Abstract

Aberrant or constitutive activation of nuclear factor kappa B (NF-κB) contributes to various human inflammatory diseases and malignancies via the upregulation of genes involved in cell proliferation, survival, angiogenesis, inflammation, and metastasis. Thus, inhibition of NF-κB signaling has potential for therapeutic applications in cancer and inflammatory diseases. We reported previously that Nei-like DNA glycosylase 2 (NEIL2), a mammalian DNA glycosylase, is involved in the preferential repair of oxidized DNA bases from the transcriptionally active sequences via the transcription-coupled base excision repair pathway. We have further shown that Neil2-null mice are highly sensitive to tumor necrosis factor α (TNFα)- and lipopolysaccharide-induced inflammation. Both TNFα and lipopolysaccharide are potent activators of NF-κB. However, the underlying mechanism of NEIL2's role in the NF-κB–mediated inflammation remains elusive. Here, we have documented a noncanonical function of NEIL2 and demonstrated that the expression of genes, such as Cxcl1, Cxcl2, Cxcl10, Il6, and Tnfα, involved in inflammation and immune cell migration was significantly higher in both mock- and TNFα-treated Neil2-null mice compared with that in the WT mice. NEIL2 blocks NF-κB's binding to target gene promoters by directly interacting with the Rel homology region of RelA and represses proinflammatory gene expression as determined by co-immunoprecipitation, chromatin immunoprecipitation, and electrophoretic mobility-shift assays. Remarkably, intrapulmonary administration of purified NEIL2 via a noninvasive nasal route significantly abrogated binding of NF-κB to cognate DNA, leading to decreased expression of proinflammatory genes and neutrophil recruitment in Neil2-null as well as WT mouse lungs. Our findings thus highlight the potential of NEIL2 as a biologic for inflammation-associated human diseases.

Highlights

  • The canonical nuclear factor kappa B (NF-κB) activation pathway, primarily in response to proinflammatory cytokines such as tumor necrosis factor α (TNFα), regulates the expression of various genes, including cytokines, chemokines, and cell adhesion molecules [21, 22]
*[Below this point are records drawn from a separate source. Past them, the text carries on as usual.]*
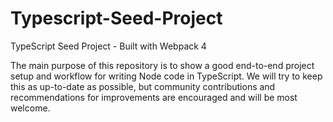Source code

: # Typescript-Seed-Project
TypeScript Seed Project - Built with Webpack 4

The main purpose of this repository is to show a good end-to-end project setup and workflow for writing Node code in TypeScript. We will try to keep this as up-to-date as possible, but community contributions and recommendations for improvements are encouraged and will be most welcome.
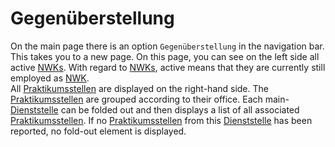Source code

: # Gegenüberstellung

On the main page there is an option `Gegenüberstellung` in the navigation bar.
This takes you to a new page.
On this page, you can see on the left side all active [NWKs](./../glossary.md#nwk). With regard to [NWKs](./../glossary.md#nwk),
active means that they are currently still employed as [NWK](./../glossary.md#nwk).  
All [Praktikumsstellen](./../glossary.md#praktikumsstelle) are displayed on the right-hand side. 
The [Praktikumsstellen](./../glossary.md#praktikumsstelle) are grouped according to their office.
Each main-[Dienststelle](../glossary.md#dienststelle) can be folded out and then displays a list of all associated [Praktikumsstellen](./../glossary.md#praktikumsstelle). 
If no [Praktikumsstellen](./../glossary.md#praktikumsstelle) from this [Dienststelle](../glossary.md#dienststelle) has been reported, no fold-out element is displayed. 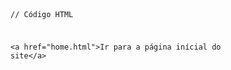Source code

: <Code language='html'>

// Código HTML

&lt;a href="home.html"&gt;Ir para a página inícial do site&lt;/a&gt;

</Code>
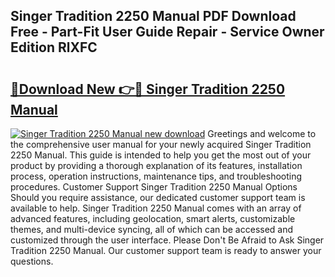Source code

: ## Singer Tradition 2250 Manual PDF Download Free - Part-Fit User Guide Repair - Service Owner Edition RlXFC

# <h2><a href="http://cf14309.oget.top/?id=Singer+Tradition+2250+Manual">🔗Download New 👉🔴 Singer Tradition 2250 Manual</a></h2>

[![Singer Tradition 2250 Manual new download](https://i.imgur.com/5g1atiW.png)](http://cf14309.oget.top/?id=Singer+Tradition+2250+Manual)
Greetings and welcome to the comprehensive user manual for your newly acquired Singer Tradition 2250 Manual. This guide is intended to help you get the most out of your product by providing a thorough explanation of its features, installation process, operation instructions, maintenance tips, and troubleshooting procedures. Customer Support Singer Tradition 2250 Manual Options Should you require assistance, our dedicated customer support team is available to help. Singer Tradition 2250 Manual comes with an array of advanced features, including geolocation, smart alerts, customizable themes, and multi-device syncing, all of which can be accessed and customized through the user interface. Please Don't Be Afraid to Ask Singer Tradition 2250 Manual. Our customer support team is ready to answer your questions.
  • In an effort to understand the role of Nei-like DNA glycosylase 2 (NEIL2) in modulating inflammatory gene expression, we induced systemic inflammation in Neil2-null (Neil2−/−) and WT (Neil2+/+) mice via intraperitoneal administration of a single dose of TNFα or phosphate buffered saline (PBS) as mock and conducted a multiplex Real-Time qPCR (RT-qPCR) analysis of 79 inflammation-associated genes (Fig. 1A)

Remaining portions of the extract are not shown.